Figure 7-4: VS Code Suggestions
Another example of a good Visual Studio Code feature is code navigation. Like any other editor, you can go to the definition of a variable and peek at it without leaving the current file.

Figure 7-5: VS Code Navigation
Once the application has been developed, it's time to make sure it works. From within Visual Studio Code, you can launch the application, set breakpoints, and inspect variables.
To do so, go to the Debug panel (by clicking the bug-shaped icon in the left sidebar), and click the Debug icon (the green Run icon, just like in Visual Studio) to launch the application. To set a breakpoint, click next to the line number in the editor. Then you can step through the instructions like with any other code debugger.
The following figure shows the debugging interface of Visual Studio Code while debugging the HomeController.

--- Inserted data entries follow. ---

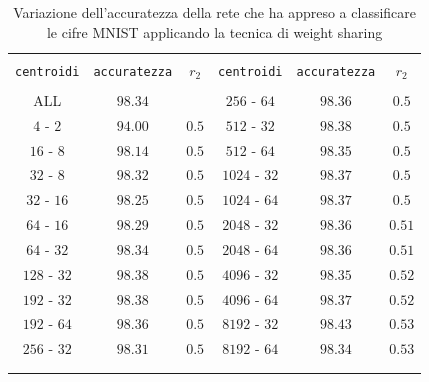 \documentclass[11pt,a4paper,twoside,
openright]{book}
\begin{document}
\begin{center}
\begin{table}[]
  \small
  \caption{Variazione dell'accuratezza della rete che ha appreso a classificare le cifre MNIST applicando la tecnica di weight sharing}\label{tab:tabwsmnist}
\begin{center}
\begin{tabular}{ccc|ccc}

\hline\\[-11pt]

\hline\\[-11pt]
\texttt{centroidi} & \texttt{accuratezza} & $r_2$ & \texttt{centroidi} & \texttt{accuratezza} & $r_2$ \\[1pt]
\hline\\[-6.5pt]
ALL          & $98.34$ &       & $256$ - $64$  & $98.36$ & $0.5$\\ 
$4$ - $2$    & $94.00$ & $0.5$ & $512$ - $32$  & $98.38$ & $0.5$\\   
$16$ - $8$   & $98.14$ & $0.5$ & $512$ - $64$  & $98.35$ & $0.5$\\ 
$32$ - $8$   & $98.32$ & $0.5$ & $1024$ - $32$ & $98.37$ & $0.5$\\   
$32$ - $16$  & $98.25$ & $0.5$ & $1024$ - $64$ & $98.37$ & $0.5$\\ 
$64$ - $16$  & $98.29$ & $0.5$ & $2048$ - $32$ & $98.36$ & $0.51$\\   
$64$ - $32$  & $98.34$ & $0.5$ & $2048$ - $64$ & $98.36$ & $0.51$\\ 
$128$ - $32$ & $98.38$ & $0.5$ & $4096$ - $32$ & $98.35$ & $0.52$\\  
$192$ - $32$ & $98.38$ & $0.5$ & $4096$ - $64$ & $98.37$ & $0.52$\\  
$192$ - $64$ & $98.36$ & $0.5$ & $8192$ - $32$ & $98.43$ & $0.53$\\
$256$ - $32$ & $98.31$ & $0.5$ & $8192$ - $64$ & $98.34$ & $0.53$\\  
\hline\\[-11pt]
\hline\\[-8pt]
\end{tabular}\\[5pt]
\end{center}
\normalsize
\end{table}
\end{center}
\end{document}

Figure 7-6: VS Code Debugging
You can basically do everything you can normally do with the full version of Visual Studio, but in a lighter way, and on all operating systems.
In this chapter, you saw that you do not need a Windows machine with Visual Studio to develop ASP.NET Core applications. You can use a Mac and develop using the CLI and Visual Studio Code.
In addition to what we've shown in this chapter, Visual Studio Code can do many more things. It is a Git client, a Node.js and client-side JavaScript editor and debugger, and it is also a very good Markdown editor. In fact, this whole book has been written in Markdown within Visual Studio Code, and later converted to Word format using Pandoc.